The main limitation when switching boards will be audio i/o, the Elk Hat is a very cool bit of kit and from my research which I have been doing for over a year getting multiple audio ins and outs working on the PI and most other boards requires a fair bit of engineering due to the general lack of I2S pins on common SBC’s. I think the only board that can handle multiple ins and outs without some sort of TDM multiplexing at this time is the Beagle, however it is quite under powered compared to the Pi.
The ELK Hat looks like it has an FPGA onboard to efficiently handle TDM (Basically squeezing multiple channels of audio down one I2S bus)
I am sure more hardware will start appearing pretty quickly now that the seal is broken so to speak.
the CPUs supported are for other versions of Elk are:
Intel Atom Cherry Trail X5-Z8350
NXP i.MX7d
NXP i.MX8M Mini
Raspberry Pi 3B / 3B+
Yes, the NXP i.MX* and the Broadcom on the RPi are all SOCs with Cortex-A cores.
No, and it will probably never be. We try as hard to support various SOCs and CODEC combination but it is basically impossible to have a distro that will work on “pretty much any SBC” given the amount of customization required for something like Elk.
Guess we’ll see if people hit limits with the RPi3. Circuit modelled VSTs will find it hardest to be performant on a RPi3 or 4, especially if they have been used to >3GHz Intel i7s as a backdrop. I guess sticking 2x RPis side by side is the obvious solution - cluster boards are out there for precisely this purpose.
Hi! I’ve received my Pi Hat (thanks!), and noticed a few differences from the getting started instructions.

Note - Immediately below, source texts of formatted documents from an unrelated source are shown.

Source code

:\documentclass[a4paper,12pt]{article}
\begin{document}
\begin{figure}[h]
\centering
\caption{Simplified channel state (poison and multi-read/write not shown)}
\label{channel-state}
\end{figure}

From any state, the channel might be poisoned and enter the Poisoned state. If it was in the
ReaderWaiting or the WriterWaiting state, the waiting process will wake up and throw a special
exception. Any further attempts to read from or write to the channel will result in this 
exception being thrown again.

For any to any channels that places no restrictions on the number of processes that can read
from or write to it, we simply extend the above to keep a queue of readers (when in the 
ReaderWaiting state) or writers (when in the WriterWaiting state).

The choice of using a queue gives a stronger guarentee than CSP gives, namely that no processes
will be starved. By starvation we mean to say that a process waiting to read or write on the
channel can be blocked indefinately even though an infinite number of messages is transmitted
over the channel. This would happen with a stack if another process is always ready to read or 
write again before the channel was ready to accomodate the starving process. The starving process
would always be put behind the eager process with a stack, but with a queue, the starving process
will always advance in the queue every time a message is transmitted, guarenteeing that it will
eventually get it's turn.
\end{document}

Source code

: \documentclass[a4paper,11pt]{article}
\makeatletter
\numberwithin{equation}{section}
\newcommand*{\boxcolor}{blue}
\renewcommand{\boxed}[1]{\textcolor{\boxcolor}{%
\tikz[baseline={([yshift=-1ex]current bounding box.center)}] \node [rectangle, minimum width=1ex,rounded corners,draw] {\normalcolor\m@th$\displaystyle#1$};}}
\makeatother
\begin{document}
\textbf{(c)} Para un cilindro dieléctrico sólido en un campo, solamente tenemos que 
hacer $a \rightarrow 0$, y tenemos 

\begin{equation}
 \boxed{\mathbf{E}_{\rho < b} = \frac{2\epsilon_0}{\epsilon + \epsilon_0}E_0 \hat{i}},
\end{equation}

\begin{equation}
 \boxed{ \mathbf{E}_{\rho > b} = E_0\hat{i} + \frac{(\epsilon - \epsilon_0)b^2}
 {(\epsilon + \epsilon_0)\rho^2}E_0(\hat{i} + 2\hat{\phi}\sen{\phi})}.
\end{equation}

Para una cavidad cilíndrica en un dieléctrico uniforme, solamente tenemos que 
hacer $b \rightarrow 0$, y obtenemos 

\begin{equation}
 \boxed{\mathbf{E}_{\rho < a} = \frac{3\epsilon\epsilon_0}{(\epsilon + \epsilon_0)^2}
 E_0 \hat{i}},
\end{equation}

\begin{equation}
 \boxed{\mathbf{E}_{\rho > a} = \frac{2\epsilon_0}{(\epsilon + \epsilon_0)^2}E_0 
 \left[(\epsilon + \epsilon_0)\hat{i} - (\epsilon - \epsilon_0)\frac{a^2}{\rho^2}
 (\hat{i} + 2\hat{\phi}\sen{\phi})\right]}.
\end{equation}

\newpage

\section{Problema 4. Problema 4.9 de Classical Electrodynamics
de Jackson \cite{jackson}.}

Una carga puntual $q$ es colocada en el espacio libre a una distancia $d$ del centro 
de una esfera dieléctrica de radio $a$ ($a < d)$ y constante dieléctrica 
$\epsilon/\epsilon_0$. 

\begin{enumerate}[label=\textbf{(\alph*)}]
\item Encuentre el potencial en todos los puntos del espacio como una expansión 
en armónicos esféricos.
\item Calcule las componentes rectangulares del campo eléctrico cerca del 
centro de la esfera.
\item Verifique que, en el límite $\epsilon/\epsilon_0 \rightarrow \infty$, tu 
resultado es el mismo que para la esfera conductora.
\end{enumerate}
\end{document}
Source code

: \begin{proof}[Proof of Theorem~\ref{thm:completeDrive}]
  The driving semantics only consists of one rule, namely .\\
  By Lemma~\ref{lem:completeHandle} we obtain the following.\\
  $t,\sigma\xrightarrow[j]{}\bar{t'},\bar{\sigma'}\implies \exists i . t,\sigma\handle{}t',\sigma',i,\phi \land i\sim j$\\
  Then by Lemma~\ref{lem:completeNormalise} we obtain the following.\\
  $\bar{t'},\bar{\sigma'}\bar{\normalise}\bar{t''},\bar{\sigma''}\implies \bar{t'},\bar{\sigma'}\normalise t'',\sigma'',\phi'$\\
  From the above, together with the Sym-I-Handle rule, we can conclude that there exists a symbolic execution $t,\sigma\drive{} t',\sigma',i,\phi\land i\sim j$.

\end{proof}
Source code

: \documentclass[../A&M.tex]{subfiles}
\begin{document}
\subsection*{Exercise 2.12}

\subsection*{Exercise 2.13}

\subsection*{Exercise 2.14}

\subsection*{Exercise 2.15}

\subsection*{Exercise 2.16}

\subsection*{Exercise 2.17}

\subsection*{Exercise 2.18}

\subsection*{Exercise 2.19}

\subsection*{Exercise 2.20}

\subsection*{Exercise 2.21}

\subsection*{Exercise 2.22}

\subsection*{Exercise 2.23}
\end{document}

There is no heat sink in the package
There are no female-female spacers
There are medium sized spacers and large sized spacers and screws
There is a printed “plate”
There are 4 plastic “feet”
A. Should I get other heat sinks and apply those to the RPi board?
B. I am assuming that the “plate” should be used as a base, and that the RPi will be “sandwiched” between the plate and the Pi Hat. The larger spacers would be placed between the plate and the Pi Hat. Is that correct?
C. The feet would be mounted to the bottom of the plate. Correct?
Are there any other corrections to the assembly instructions?
I think that guide was prepared for the previous batch of boards and not fully updated, we’ll look into it ASAP. Here at Elk I am notoriously the worst regarding stuff like screws or anything that exists “in the real world” but from what I know:
The heatsink goes on the Raspberry Pi, not on the Elk Pi hat and that’s why is not included in the kit. It’s not strictly necessary but highly recommended especially if you want to run non-trivial loads.
You can check this video for an overview of the process.
Thanks for the reply! I checked out the Facebook video. It runs at hyper speed! Anyway, it appears that I guessed correctly for my question “B”. The only inconvenience is changing out the SD card, which is difficult without removing the bottom plate.
I also applied 2 heat sinks to the RPi, one to the CPU and a 2nd to the Ethernet/USB controller. These were supplied together so I figured that I should attach both.
Thanks for the feedback. We did quite few tests in order to choose the right size for the spacers in order to have a good compromise for accessing the SD card and having a compact size for carrying it around. In our experience when you get used to access the sd card with the plate mounted then it became easier, otherwise the easy fix is either to not mounting the back plate at all and using the spacers are “feet”, or just getting taller spacers. Keep us posted if you find a cool solution!